<<<<

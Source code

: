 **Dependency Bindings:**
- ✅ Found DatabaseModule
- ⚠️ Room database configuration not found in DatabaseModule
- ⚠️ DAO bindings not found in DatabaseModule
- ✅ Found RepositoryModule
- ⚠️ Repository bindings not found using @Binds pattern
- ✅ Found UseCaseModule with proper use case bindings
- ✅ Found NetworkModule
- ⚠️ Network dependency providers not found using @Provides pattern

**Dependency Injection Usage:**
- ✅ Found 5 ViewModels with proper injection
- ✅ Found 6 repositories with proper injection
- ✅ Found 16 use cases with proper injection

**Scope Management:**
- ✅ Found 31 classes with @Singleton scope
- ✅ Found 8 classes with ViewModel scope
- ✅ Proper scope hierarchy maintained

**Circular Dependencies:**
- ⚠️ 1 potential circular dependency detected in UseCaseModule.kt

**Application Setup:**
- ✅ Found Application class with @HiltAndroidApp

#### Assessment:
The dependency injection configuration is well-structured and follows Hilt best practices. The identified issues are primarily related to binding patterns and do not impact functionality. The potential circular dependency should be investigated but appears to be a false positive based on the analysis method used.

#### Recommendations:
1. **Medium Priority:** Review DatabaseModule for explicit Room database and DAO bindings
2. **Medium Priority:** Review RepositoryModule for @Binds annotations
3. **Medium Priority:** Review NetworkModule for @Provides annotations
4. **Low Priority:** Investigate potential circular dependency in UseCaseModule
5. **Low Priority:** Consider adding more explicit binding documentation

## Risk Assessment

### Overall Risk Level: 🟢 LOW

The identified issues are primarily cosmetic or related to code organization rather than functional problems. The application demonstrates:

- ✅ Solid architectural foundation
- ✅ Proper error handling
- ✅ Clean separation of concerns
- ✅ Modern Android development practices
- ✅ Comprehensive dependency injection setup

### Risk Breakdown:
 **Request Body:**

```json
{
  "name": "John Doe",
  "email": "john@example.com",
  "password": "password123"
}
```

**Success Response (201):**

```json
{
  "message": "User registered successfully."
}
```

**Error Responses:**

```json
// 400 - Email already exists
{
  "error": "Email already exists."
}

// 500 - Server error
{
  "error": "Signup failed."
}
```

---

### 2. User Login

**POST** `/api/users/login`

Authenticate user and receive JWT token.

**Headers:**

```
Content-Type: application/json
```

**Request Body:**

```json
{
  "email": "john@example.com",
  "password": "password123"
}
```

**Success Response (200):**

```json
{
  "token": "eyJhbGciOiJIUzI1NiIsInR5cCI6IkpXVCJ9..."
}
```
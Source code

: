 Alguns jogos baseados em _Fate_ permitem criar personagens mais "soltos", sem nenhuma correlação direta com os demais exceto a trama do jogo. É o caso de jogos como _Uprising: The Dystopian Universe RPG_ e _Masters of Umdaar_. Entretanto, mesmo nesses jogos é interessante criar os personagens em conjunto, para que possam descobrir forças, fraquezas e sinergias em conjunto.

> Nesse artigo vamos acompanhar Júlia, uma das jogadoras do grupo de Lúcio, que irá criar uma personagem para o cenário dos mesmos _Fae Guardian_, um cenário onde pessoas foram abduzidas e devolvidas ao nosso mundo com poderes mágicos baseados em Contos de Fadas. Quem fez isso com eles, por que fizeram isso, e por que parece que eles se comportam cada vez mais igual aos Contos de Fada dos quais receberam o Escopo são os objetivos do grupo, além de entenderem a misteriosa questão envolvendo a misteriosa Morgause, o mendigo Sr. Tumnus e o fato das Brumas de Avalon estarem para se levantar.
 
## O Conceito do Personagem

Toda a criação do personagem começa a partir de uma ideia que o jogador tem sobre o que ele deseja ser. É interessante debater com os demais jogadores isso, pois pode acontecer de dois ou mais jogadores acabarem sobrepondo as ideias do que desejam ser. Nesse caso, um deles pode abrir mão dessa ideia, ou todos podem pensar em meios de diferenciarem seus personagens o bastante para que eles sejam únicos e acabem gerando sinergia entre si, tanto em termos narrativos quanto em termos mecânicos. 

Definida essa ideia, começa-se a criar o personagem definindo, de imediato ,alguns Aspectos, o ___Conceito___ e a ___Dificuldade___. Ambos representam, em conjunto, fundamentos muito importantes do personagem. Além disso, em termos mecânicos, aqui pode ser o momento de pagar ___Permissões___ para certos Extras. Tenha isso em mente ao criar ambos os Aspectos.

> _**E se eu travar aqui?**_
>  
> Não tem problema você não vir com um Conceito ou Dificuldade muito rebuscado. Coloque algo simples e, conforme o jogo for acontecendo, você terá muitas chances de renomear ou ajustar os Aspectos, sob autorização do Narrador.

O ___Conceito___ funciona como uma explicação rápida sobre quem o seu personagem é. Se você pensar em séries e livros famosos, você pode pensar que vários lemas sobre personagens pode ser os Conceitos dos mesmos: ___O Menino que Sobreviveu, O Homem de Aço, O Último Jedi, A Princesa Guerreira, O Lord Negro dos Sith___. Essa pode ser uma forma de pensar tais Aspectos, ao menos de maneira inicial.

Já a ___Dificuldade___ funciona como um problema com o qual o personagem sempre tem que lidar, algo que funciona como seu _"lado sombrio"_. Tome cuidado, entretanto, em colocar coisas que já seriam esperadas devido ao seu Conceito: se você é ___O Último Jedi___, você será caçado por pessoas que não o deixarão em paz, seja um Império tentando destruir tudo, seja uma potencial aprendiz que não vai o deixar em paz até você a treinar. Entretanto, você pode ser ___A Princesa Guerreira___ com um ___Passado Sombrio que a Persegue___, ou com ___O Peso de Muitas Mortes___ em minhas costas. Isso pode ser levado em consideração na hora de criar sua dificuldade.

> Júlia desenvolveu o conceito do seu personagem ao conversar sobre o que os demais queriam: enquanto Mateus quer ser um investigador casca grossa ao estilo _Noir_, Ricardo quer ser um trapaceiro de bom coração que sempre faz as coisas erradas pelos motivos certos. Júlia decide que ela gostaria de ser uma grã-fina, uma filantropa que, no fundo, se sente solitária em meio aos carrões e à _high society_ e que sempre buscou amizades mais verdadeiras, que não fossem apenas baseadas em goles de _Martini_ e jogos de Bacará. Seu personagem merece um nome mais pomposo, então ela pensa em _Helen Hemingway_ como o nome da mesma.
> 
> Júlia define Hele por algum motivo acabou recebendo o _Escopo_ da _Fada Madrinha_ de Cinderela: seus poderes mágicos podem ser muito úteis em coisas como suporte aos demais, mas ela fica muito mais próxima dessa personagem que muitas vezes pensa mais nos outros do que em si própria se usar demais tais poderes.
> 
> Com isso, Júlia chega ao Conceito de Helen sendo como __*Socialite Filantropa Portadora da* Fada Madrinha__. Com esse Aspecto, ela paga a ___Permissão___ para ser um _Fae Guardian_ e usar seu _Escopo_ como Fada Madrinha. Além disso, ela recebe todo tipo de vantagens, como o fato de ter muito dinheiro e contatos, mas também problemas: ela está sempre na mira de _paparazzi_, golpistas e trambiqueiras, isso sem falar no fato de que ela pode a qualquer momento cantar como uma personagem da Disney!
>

>>>>

WORK INSTRUCTIONS
Please reproduce exactly the lines from the first one of the records above through the line containing "The identified issues are primarily cosmetic", both included, and nothing else.

OUTPUT
Source code

: **Dependency Bindings:**
- ✅ Found DatabaseModule
- ⚠️ Room database configuration not found in DatabaseModule
- ⚠️ DAO bindings not found in DatabaseModule
- ✅ Found RepositoryModule
- ⚠️ Repository bindings not found using @Binds pattern
- ✅ Found UseCaseModule with proper use case bindings
- ✅ Found NetworkModule
- ⚠️ Network dependency providers not found using @Provides pattern

**Dependency Injection Usage:**
- ✅ Found 5 ViewModels with proper injection
- ✅ Found 6 repositories with proper injection
- ✅ Found 16 use cases with proper injection

**Scope Management:**
- ✅ Found 31 classes with @Singleton scope
- ✅ Found 8 classes with ViewModel scope
- ✅ Proper scope hierarchy maintained

**Circular Dependencies:**
- ⚠️ 1 potential circular dependency detected in UseCaseModule.kt

**Application Setup:**
- ✅ Found Application class with @HiltAndroidApp

#### Assessment:
The dependency injection configuration is well-structured and follows Hilt best practices. The identified issues are primarily related to binding patterns and do not impact functionality. The potential circular dependency should be investigated but appears to be a false positive based on the analysis method used.

#### Recommendations:
1. **Medium Priority:** Review DatabaseModule for explicit Room database and DAO bindings
2. **Medium Priority:** Review RepositoryModule for @Binds annotations
3. **Medium Priority:** Review NetworkModule for @Provides annotations
4. **Low Priority:** Investigate potential circular dependency in UseCaseModule
5. **Low Priority:** Consider adding more explicit binding documentation

## Risk Assessment

### Overall Risk Level: 🟢 LOW

The identified issues are primarily cosmetic or related to code organization rather than functional problems. The application demonstrates:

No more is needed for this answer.